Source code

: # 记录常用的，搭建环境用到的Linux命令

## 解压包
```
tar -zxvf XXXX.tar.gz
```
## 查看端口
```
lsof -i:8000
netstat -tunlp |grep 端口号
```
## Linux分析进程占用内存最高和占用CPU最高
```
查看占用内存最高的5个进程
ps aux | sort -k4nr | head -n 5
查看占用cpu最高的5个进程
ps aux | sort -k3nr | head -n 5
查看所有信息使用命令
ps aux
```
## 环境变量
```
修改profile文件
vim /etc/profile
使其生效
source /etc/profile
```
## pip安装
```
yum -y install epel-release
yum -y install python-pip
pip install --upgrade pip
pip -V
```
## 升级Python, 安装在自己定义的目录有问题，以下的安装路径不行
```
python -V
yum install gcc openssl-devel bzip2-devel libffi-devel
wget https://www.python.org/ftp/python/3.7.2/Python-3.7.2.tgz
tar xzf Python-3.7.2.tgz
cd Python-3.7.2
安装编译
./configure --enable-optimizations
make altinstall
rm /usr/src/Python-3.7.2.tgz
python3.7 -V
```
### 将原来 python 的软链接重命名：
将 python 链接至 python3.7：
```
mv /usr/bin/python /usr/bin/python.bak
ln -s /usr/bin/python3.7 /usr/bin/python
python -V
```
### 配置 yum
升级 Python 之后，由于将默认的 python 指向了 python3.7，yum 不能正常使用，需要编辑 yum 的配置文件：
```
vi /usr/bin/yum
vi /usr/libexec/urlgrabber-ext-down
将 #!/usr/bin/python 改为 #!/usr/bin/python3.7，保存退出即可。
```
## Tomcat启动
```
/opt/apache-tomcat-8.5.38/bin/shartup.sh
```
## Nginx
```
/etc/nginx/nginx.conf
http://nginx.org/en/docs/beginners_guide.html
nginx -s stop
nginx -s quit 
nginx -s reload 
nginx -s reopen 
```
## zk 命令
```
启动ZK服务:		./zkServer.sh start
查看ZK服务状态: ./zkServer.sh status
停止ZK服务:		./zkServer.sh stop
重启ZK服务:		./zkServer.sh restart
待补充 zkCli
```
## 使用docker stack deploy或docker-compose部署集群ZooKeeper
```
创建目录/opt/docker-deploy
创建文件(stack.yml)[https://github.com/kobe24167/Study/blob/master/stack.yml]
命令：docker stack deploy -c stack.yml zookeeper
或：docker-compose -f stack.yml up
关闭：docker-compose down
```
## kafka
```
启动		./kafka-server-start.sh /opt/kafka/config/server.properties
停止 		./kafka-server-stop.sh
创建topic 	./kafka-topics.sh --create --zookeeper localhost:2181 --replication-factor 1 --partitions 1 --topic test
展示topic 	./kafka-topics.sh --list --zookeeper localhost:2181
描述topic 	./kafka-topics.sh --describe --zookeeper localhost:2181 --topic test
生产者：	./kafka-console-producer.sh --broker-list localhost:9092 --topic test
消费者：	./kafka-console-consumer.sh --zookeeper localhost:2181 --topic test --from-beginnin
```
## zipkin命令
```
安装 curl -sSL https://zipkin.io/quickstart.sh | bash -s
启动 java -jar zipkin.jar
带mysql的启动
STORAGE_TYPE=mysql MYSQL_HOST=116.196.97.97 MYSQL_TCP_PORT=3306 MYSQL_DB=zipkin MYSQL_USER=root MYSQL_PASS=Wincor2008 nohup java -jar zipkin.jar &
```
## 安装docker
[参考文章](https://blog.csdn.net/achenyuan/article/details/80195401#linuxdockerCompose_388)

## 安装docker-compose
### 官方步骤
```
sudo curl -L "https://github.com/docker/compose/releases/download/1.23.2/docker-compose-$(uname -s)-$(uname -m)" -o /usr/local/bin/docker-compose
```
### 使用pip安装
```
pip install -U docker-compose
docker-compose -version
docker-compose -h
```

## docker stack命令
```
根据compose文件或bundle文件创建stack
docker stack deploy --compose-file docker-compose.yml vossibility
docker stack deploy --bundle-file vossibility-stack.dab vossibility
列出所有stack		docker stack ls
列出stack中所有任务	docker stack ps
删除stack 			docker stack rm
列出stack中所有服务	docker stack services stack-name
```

* * *

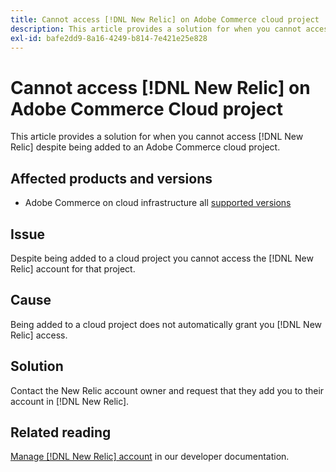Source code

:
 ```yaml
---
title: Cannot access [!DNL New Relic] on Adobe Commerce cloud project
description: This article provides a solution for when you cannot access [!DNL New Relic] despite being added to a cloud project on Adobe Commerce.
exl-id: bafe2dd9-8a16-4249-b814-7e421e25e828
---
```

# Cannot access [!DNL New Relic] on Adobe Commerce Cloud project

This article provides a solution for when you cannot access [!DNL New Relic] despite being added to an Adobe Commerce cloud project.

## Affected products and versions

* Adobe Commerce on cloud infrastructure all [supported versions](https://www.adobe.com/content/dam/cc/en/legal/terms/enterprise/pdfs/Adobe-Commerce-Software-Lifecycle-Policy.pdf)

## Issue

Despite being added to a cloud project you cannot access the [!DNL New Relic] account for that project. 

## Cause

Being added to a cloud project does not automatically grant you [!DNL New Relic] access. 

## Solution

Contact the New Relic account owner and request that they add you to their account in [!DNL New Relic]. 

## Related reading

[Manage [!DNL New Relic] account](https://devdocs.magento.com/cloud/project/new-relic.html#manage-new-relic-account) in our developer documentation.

[ACTIVITY] Find the string "vossibility" in the data. Report each line it appears in.

[SOLUTION TO THE PROBLEM]
docker stack deploy --compose-file docker-compose.yml vossibility
docker stack deploy --bundle-file vossibility-stack.dab vossibility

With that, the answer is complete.